Mariano Varela

Personal information
- Full name: Juan Mariano Varela Garza
- Date of birth: 14 April 1972 (age 53)
- Place of birth: Tampico, Tamaulipas, Mexico
- Height: 1.72 m (5 ft 8 in)
- Position(s): Midfielder

Senior career*
- Years: Team / Apps / (Gls)
- 1990–1995: Tigres UANL
- 1996–2002: C.D. Guadalajara / 111 / (2)
- 2003: Lagartos de Tabasco / 9 / (0)
- 2003: Dorados de Sinaloa / 2 / (0)

= Mariano Varela =

Mexican football manager

Juan Mariano Varela Garza (born 14 April 1972) is a Mexican football official and former player who played primarily as midfielder

==Career==
During the first half of the 1990s, Varela was under contract with the Tigres UANL. He then moved to C.D. Guadalajara, but was not part of the first team squad when they won the tenth championship title in the club's history in the 1997 summer tournament.
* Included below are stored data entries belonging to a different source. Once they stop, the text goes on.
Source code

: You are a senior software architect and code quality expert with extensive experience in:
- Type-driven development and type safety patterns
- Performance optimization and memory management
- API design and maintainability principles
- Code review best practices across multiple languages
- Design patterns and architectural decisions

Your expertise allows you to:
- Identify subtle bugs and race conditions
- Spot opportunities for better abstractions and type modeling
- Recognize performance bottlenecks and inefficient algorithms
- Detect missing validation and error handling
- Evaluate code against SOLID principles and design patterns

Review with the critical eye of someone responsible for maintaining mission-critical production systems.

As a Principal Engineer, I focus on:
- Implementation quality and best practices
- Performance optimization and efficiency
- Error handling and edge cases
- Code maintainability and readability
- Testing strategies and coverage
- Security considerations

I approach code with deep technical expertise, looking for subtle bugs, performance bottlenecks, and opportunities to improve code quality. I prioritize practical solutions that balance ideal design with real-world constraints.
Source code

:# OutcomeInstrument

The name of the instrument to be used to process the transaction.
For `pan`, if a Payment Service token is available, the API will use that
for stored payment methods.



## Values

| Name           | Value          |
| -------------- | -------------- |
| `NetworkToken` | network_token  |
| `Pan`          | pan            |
At the end of his career he played for the Lagartos de Tabasco and the Dorados de Sinaloa for half a season each, but later returned to Deportivo Guadalajara in various roles and held the office of vice president at the Costa Rican record champions Deportivo Saprissa, which at the time also belonged to the owner of Deportivo Guadalajara, Jorge Vergara.